ACF decreases MITF expression in melanoma cells. (A) Effect of ACF (24 h) on MITF expression in melanoma cells analyzed by western blot. IOD quantification is shown (histogram; * p < 0.05 when compared with untreated controls). (B) Confocal microscopy analysis (63X magnification) of MITF in SK-MEL-28 melanoma cells under indicated conditions (cells were treated with ACF for 24 h). Bars, 27 μM. (C) Western blot experiments for the effect of ACF on MITF expression in the absence or the presence of MG132. SK-MEL-28 cells were treated for 12 h with ACF alone or simultaneously co-treated with ACF and MG132. * p < 0.05 when comparing indicated data groups. (D) qRT-PCR analysis of MITF mRNA in indicated melanoma cells before and after ACF treatments (24 h).
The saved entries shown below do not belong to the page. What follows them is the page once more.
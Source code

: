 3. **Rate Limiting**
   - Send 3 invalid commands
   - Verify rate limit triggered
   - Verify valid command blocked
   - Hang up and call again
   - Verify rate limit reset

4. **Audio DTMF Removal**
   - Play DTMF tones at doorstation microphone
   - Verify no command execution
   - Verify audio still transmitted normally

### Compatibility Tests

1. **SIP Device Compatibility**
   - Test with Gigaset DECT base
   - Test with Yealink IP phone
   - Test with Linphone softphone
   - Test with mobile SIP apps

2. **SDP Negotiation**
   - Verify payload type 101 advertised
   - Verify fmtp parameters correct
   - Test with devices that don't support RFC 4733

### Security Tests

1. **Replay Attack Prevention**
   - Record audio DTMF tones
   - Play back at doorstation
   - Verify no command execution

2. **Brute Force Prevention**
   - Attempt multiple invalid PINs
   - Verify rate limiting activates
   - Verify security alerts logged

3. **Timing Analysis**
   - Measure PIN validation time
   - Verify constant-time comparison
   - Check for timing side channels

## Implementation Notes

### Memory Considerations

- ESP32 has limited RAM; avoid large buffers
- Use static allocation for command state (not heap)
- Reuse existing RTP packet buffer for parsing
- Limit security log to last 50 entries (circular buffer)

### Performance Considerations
Relative mRNA expression in treated cells was normalized with respect to untreated cells. * p < 0.05. (E) Effect of ACF (24 h) on the phosphorylation of ERK1/2 (p-ERK) in melanoma cells analyzed by western blot. Specific antibodies recognized the diphosphorylated forms of ERK1/2 (Thr183 and Tyr185 based in ERK2 nomenclature). Constitutive total ERK was used as a reference for p-ERK expression. IOD quantification is shown (histogram; * p < 0.05 when compared with untreated controls). (F) Effect of ACF (24 h) on Ser133 phosphorylation in CREB (p-CREB). Western blot of total CREB showed two clear bands at 40 and 45 kDa, corresponding to the upper band to phosphorylated CREB. IOD quantification is shown (histogram; * p < 0.05 when compared with untreated controls). (G) Effective silencing of ATF4 with two different siRNAs (Figure 2F) did not influence MITF-mRNA expression in SK-MEL-28 cells. * not significant when compared to siATF4 samples with their respective treatments in siCN samples. When indicated, cells were treated with ACF for 24 h.